• [WORK ORDER]:
Return exactly and only these lines: the first of the listing through the one containing "[DD 👨‍🔬](https".

• [AVAILABLE DATA]:
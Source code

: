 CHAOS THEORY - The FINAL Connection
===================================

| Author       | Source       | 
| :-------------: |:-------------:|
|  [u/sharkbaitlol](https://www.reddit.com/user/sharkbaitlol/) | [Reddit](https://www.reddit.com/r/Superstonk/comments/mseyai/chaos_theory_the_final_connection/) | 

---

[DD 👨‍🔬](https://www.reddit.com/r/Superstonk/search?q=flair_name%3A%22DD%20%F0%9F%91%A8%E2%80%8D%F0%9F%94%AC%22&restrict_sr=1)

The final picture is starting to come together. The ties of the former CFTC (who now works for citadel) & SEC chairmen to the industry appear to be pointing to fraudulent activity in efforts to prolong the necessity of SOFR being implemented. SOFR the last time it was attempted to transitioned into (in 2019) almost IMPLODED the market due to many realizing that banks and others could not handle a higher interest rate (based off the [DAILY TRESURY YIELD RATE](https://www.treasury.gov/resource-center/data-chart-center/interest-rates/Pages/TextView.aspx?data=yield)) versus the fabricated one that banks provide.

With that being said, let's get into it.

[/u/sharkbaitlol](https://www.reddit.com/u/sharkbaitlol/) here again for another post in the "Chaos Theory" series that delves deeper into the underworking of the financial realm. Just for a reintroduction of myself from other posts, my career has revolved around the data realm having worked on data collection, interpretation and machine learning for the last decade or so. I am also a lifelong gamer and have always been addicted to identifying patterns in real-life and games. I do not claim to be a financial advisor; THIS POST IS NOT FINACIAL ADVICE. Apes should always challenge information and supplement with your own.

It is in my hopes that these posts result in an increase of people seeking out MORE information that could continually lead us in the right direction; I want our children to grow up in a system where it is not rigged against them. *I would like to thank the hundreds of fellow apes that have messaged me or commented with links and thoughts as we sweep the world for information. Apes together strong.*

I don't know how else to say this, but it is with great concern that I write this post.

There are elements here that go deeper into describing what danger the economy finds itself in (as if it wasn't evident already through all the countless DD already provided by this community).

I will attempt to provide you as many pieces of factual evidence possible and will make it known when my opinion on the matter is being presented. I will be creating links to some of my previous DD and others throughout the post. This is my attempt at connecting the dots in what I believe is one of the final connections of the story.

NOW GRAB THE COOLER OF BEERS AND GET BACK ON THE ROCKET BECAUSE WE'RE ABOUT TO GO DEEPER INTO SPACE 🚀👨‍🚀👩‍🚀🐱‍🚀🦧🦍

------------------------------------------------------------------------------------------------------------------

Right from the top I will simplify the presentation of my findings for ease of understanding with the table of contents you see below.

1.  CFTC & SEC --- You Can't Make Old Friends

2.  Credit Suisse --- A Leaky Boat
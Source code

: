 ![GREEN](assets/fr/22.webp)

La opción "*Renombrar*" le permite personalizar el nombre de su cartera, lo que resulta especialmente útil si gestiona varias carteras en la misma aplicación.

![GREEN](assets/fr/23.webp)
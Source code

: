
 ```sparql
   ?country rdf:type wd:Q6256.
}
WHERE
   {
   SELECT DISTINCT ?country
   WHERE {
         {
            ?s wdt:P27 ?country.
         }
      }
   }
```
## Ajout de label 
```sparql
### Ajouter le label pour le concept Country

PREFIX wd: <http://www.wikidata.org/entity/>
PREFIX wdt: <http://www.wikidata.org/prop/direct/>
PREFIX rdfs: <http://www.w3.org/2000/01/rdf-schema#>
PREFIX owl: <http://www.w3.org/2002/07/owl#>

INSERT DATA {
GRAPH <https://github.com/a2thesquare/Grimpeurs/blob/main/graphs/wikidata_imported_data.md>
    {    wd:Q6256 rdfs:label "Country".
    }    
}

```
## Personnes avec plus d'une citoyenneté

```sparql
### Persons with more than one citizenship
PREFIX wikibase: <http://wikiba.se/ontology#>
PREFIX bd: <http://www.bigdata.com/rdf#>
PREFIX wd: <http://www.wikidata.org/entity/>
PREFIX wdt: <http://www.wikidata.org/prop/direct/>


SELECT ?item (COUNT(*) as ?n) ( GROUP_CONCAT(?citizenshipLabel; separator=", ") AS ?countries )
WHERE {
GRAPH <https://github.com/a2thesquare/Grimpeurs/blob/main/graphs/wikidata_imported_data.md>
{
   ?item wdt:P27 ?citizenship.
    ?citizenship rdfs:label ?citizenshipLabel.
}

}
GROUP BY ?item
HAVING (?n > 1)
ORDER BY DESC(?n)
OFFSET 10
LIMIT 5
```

• [WRITTEN ANSWER]:
Source code

: CHAOS THEORY - The FINAL Connection
===================================

| Author       | Source       | 
| :-------------: |:-------------:|
|  [u/sharkbaitlol](https://www.reddit.com/user/sharkbaitlol/) | [Reddit](https://www.reddit.com/r/Superstonk/comments/mseyai/chaos_theory_the_final_connection/) | 

---

[DD 👨‍🔬](https://www.reddit.com/r/Superstonk/search?q=flair_name%3A%22DD%20%F0%9F%91%A8%E2%80%8D%F0%9F%94%AC%22&restrict_sr=1)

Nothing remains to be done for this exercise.